Büyüknohutçu ailesi adına çiftin en büyük kızı Emine Büyüknohutçu ve avukatı Tuncay Koç, Büyüknohutçu çifti cinayetinin üstünün örtülmek istendiği belirten bir açıklama yaptı.

Katil zanlısı Ali Yamuç'un tutuklanması ve önce cinayeti üstlenerek 'para için' yaptığını söylediği belirtilen açıklamada, "Bir hafta sonra, katil Ali Yamuç'un eşine bir mektup yazdığı ortaya çıktı. Ali Yamuç'un adıyla yazılmış ve yine onun tarafından imzalanmış mektupta bir mermer ocağı sahibini suçlayarak 'Bana vaat ettiğiniz ödemeyi yapın. 'Öldür paranı hemen vereceğiz' diye vaatlerde bulunup, neyi bekliyorsunuz? 10 gün içerisinde param gelmez ise görüşürüz. İpleriniz cebinizde haberiniz olsun' yazıyordu. Bu mektup nedeniyle Fatma Yamuç da cinayete iştirak suçuyla tutuklandı. Ancak soruşturma derinleştirilmedi. Ali Yamuç, gerçekten katil ise kimlerle bağlantısı olduğu ortaya konulmadı, cep telefon kayıtları ayrıntılı araştırılmadı" denildi.

Ali Yamuç'un Alanya L Tipi Cezaevi'ne nakli ve burada koğuşun banyosunda havalandırma penceresine eşofman lastiğiyle kendini astığı belirtilerek, dosyanın 'intihar' denilerek kapatıldığını öne süren Emine Büyünohutçu ve avukat Koç'un ortak açıklamasında, "Büyüknohutçu çiftinin dava dosyasında katil zanlısı Ali Yamuç cezaevinde ölü bulunduğu için hakkındaki dava düşürüldü. Fatma Yamuç hakkında cinayete yardım etmek suçundan 17 Kasım 2017 tarihinde iddianame kabul edilerek yargılama safhası başladı. Ancak Fatma Yamuç, yargılandığı Elmalı Ağır Ceza Mahkemesinde cinayete yardım etmek suçundan beraat etti. Ancak mahkeme, dosyanın durumuna göre, olası azmettiriciler hakkında ve Fatma Yamuç'un da delilleri kararttığı için suç duyurusunda bulunulmasına karar verdi" ifadeleri yer aldı.

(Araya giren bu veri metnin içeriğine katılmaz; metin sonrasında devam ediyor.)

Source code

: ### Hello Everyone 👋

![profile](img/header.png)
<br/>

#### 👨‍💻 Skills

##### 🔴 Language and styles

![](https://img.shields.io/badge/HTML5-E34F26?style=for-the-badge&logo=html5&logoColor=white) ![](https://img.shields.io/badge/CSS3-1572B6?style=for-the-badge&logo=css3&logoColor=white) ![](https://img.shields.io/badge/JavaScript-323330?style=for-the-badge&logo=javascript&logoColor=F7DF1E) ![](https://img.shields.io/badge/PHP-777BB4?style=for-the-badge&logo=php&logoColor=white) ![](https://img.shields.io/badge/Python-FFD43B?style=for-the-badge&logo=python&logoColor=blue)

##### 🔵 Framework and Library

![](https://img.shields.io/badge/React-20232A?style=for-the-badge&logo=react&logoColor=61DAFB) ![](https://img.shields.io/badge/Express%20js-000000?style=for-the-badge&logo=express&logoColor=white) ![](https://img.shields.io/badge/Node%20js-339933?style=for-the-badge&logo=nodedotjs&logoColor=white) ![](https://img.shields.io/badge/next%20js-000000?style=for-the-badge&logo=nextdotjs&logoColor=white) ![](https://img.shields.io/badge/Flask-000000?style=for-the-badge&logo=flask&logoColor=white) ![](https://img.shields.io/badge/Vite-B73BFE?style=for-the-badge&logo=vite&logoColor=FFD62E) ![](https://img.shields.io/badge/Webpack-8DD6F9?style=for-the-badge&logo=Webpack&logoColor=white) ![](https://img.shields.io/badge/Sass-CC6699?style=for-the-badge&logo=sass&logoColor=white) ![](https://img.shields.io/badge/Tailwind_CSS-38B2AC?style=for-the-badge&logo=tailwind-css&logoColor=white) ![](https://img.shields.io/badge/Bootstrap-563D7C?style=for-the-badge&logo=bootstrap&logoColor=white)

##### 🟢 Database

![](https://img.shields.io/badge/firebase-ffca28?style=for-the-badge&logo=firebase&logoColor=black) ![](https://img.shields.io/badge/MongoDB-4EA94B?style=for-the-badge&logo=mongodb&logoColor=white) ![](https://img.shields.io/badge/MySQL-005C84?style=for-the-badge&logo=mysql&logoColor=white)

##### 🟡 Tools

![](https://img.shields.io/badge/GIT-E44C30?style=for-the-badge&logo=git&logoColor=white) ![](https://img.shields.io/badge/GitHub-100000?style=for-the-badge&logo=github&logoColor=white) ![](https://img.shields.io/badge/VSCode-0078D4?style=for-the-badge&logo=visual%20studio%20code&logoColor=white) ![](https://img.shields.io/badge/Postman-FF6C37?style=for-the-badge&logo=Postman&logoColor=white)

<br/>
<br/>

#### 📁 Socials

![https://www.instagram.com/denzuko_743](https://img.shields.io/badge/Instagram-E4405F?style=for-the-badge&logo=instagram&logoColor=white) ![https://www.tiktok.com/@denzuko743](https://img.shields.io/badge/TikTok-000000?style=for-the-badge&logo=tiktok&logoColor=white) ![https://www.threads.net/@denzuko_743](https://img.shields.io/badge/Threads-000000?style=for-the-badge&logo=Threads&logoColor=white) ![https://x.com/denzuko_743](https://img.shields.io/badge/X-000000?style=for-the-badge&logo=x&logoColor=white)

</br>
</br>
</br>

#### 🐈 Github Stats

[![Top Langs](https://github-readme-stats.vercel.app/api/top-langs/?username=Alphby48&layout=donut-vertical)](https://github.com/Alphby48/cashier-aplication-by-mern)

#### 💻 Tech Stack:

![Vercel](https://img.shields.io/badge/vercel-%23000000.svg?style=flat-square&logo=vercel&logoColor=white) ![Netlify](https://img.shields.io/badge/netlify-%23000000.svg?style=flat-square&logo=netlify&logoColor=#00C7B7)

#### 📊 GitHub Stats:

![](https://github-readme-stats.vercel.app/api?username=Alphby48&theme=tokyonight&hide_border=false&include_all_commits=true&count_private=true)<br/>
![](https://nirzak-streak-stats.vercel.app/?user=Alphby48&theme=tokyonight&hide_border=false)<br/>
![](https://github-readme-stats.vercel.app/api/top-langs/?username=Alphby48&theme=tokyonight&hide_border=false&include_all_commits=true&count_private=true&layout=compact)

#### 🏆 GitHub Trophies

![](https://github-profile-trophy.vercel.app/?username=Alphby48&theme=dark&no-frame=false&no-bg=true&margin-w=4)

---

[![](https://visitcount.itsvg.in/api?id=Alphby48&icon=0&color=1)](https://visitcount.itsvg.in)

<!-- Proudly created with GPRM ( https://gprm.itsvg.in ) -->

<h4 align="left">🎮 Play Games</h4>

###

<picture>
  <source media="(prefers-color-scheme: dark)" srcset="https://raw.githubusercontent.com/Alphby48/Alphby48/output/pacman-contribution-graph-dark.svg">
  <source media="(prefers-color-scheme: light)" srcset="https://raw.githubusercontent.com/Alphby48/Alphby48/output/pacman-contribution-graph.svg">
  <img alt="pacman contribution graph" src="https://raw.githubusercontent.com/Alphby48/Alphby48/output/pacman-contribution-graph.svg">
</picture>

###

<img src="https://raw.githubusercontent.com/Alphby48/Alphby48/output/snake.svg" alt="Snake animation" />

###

Büyüknohutçu ailesi olarak mahkeme kararına dayanarak soruşturmanın derinleştirilmesi için Finike Cumhuriyet Savcılığı'na ihbarda bulunulduğu kaydedilen açıklamada, ancak Finike Cumhuriyet Savcılığı'nın, eski görüşlerini tekrarladığı, soruşturmayı derinleştirmediği ve yeni delil toplamadığı, azmettiriciler yönünden 'kovuşturmaya yer olmadığına' karar verdiği belirtildi. İtiraz üzerine dosyanın Elmalı Sulh Ceza Mahkemesi'ne gittiği ve itirazı değerlendiren mahkemenin de azmettiriciler yönünden hiçbir değerlendirme yapmadan bu kararı onadığı ve itirazı reddettiği dile getirildi.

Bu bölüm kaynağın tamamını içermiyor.